Polityk PiS negatywnie ocenił działania Hanny Gronkiewicz-Waltz. Jest przekonany, że należy prezydent stolicy odwołać ze stanowiska. Jednocześnie nie zdradził nazwiska kandydata PiS na to stanowisko.
- Dzisiaj, trzeba odwołać Hannę Gronkiewicz-Waltz, potem zobaczymy jak zacznie się kuglowanie terminami, aby ewentualnie nie dopuścić do przyspieszonych wyborów - powiedział Brudziński.
Brudziński jest przekonany, że bez względu na poglądy polityczne, mieszkańców stolicy łączy chęć przeprowadzenia referendum w sprawie prezydenta miasta i odwołania Hanny Gronkiewicz-Waltz ze stanowiska.
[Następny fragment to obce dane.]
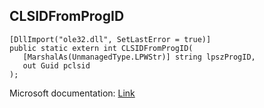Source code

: ## CLSIDFromProgID

```
[DllImport("ole32.dll", SetLastError = true)]
public static extern int CLSIDFromProgID(
   [MarshalAs(UnmanagedType.LPWStr)] string lpszProgID,
   out Guid pclsid
);
```

Microsoft documentation: [Link](https://docs.microsoft.com/en-us/windows/win32/api/combaseapi/nf-combaseapi-clsidfromprogid)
- Żyjąc i spędzając dużo czasu w Warszawie jestem sobie w stanie wyobrazić, że mieszkańcy Warszawy niezależnie od tego, czy kibicują Prawu i Sprawiedliwości czy Sojuszowi Lewicy Demokratycznej a nawet będący zwolennikami Ruchu Palikota jak zderzają się z ta niekompetencją i z tym chaosem, który w Warszawie wprowadziła Hanna Gronkiewicz-Waltz to te podpisy, pod akcją referendalną składają – skomentował poseł PiS.
Brudziński dodaje, że "metro, przejezdność ulic, polityka śmieciowa, oświata, polityka społeczna, komunikacja miejska nie ma barw partyjnych”.